Below are lines of data; count those that contain "self" and give the total alone.

_The data_
-.-.-
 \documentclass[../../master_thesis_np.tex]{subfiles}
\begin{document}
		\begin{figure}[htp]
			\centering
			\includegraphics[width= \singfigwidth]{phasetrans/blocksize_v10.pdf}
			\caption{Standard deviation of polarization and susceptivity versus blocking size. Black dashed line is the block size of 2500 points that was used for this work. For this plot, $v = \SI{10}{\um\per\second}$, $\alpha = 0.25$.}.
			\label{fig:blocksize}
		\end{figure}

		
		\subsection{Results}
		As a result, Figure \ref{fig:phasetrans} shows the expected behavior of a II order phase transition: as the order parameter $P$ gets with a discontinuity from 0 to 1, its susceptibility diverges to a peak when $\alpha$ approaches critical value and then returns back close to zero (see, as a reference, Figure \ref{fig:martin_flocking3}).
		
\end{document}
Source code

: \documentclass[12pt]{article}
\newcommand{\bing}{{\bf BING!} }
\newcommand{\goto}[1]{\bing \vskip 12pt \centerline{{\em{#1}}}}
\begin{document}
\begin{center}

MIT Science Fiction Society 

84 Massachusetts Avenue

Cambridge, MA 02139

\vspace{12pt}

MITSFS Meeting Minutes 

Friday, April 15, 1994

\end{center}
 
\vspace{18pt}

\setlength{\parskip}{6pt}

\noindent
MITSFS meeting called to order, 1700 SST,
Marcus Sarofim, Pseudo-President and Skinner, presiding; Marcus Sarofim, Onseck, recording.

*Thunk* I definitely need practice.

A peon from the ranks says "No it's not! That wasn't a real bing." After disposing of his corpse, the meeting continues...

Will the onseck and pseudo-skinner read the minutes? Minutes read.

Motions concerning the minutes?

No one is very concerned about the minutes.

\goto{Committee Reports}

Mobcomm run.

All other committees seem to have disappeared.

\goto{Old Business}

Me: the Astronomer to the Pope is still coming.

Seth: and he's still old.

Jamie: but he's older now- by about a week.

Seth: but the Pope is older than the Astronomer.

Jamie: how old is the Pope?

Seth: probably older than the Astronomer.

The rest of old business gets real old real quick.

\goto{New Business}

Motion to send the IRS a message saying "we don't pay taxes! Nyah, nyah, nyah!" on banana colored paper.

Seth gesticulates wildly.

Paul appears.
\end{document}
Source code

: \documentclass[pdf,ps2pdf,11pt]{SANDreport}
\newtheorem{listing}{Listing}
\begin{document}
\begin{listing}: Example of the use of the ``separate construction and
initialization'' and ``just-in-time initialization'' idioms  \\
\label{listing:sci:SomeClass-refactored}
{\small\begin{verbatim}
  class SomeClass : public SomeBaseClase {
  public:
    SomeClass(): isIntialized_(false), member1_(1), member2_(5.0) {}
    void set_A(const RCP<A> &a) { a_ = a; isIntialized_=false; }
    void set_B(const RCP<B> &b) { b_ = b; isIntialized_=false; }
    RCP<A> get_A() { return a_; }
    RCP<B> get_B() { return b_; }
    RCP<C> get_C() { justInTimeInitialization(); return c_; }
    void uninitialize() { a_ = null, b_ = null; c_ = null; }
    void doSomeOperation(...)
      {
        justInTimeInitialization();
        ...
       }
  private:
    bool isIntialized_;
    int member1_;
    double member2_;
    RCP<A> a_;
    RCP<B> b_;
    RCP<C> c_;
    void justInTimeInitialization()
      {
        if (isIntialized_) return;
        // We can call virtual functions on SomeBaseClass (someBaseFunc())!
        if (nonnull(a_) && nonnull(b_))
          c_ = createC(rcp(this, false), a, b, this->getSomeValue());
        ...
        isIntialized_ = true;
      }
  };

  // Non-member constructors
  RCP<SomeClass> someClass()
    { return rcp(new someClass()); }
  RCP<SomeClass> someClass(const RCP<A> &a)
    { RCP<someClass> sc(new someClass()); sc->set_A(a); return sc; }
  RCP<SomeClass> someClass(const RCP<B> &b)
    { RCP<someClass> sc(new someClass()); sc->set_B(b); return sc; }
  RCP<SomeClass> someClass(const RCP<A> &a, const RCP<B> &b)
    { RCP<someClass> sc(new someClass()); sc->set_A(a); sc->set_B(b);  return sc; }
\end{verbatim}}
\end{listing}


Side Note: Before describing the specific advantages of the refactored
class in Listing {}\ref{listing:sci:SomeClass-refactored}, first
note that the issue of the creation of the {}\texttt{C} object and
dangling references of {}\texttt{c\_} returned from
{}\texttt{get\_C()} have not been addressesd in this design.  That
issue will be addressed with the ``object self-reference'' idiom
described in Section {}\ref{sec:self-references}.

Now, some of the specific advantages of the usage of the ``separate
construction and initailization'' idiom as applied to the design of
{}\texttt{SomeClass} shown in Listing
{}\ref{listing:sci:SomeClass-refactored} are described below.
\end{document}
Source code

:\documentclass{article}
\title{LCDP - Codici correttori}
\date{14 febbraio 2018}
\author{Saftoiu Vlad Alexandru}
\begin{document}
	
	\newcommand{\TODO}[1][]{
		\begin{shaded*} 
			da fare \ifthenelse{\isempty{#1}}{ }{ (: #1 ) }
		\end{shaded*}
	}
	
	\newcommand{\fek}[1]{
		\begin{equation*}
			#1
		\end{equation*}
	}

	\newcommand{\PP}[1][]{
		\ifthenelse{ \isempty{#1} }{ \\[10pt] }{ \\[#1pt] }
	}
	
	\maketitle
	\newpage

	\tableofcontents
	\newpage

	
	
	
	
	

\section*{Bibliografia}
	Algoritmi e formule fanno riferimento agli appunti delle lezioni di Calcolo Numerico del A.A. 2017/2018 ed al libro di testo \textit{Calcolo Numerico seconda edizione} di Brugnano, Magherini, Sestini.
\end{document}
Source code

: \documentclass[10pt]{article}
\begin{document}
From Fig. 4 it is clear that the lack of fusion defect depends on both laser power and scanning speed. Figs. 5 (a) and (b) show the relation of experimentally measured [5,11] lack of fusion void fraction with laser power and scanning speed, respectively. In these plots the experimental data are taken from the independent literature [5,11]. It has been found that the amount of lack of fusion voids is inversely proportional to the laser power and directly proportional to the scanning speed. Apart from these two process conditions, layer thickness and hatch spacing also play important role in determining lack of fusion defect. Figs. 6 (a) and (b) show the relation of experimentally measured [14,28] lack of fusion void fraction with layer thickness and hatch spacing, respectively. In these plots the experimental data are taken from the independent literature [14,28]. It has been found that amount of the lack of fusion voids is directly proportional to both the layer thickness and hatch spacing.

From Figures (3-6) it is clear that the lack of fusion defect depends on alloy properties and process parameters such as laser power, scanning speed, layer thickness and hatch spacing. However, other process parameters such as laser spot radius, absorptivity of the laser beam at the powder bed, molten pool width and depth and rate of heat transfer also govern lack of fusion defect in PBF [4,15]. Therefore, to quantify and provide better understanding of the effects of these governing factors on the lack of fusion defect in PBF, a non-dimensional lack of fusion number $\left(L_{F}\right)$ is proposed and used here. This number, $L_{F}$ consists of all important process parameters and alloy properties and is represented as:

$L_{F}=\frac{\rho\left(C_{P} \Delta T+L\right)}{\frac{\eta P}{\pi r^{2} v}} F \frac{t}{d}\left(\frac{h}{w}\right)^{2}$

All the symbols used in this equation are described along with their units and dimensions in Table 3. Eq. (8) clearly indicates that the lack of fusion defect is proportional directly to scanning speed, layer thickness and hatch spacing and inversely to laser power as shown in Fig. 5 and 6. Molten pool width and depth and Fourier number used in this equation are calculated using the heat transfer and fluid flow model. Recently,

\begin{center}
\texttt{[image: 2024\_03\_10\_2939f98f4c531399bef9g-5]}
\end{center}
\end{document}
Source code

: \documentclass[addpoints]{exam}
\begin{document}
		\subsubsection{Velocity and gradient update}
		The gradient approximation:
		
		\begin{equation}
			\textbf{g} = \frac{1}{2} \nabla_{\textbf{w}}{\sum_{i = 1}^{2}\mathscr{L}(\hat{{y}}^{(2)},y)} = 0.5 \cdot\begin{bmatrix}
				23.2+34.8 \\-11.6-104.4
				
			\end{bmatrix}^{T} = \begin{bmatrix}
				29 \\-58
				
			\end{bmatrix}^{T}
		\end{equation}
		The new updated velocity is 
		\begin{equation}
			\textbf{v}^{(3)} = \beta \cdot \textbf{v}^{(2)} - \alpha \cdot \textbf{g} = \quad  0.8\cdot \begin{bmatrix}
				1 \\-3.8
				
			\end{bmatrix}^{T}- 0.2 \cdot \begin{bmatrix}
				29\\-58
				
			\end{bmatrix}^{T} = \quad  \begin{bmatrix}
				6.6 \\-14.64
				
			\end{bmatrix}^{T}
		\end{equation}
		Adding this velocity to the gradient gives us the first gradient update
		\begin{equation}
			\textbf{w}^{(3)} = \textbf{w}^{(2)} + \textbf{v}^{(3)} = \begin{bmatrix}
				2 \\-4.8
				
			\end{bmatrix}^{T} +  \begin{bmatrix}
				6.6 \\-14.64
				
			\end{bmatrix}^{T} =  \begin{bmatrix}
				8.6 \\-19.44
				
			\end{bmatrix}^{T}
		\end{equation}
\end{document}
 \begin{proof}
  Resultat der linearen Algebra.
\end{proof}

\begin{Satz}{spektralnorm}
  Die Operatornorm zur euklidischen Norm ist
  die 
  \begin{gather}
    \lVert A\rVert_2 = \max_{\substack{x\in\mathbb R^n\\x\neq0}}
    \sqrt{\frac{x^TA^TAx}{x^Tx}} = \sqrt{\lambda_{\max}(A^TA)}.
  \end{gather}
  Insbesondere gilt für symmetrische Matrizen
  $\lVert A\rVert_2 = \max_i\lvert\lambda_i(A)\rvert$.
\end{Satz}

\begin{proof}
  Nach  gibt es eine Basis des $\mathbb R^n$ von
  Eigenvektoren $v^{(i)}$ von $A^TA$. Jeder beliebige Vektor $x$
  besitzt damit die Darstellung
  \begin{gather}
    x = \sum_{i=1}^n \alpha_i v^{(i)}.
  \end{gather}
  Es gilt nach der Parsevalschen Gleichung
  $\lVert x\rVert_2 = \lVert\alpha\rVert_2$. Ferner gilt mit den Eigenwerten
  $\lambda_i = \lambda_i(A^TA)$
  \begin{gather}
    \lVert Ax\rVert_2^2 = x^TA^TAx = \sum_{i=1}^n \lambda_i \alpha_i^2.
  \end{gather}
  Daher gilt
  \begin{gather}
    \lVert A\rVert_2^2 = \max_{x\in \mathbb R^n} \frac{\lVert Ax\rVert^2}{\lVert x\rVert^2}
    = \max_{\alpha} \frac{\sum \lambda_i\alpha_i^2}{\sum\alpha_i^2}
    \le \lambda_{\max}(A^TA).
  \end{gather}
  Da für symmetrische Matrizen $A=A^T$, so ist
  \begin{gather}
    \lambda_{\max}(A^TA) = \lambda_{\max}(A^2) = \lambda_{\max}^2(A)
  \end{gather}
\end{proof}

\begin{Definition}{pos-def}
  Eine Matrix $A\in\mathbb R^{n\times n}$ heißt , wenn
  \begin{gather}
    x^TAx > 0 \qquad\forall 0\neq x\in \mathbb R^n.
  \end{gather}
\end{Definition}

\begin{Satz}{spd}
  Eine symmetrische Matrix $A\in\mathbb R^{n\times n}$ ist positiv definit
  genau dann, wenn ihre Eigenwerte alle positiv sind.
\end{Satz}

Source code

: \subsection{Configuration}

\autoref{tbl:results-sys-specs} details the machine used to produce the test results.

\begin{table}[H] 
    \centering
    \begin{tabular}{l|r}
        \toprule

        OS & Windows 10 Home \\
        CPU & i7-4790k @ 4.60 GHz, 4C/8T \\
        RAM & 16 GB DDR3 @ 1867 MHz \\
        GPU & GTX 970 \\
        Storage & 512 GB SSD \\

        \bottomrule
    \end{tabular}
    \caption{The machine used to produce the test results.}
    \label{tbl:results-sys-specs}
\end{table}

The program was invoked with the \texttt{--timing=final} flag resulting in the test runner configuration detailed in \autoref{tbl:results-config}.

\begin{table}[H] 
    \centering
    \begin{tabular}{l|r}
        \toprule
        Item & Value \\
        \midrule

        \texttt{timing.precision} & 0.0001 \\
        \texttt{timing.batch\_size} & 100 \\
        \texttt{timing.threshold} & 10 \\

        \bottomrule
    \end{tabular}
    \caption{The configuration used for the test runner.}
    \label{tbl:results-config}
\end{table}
-.-.-
_Response to the task_
2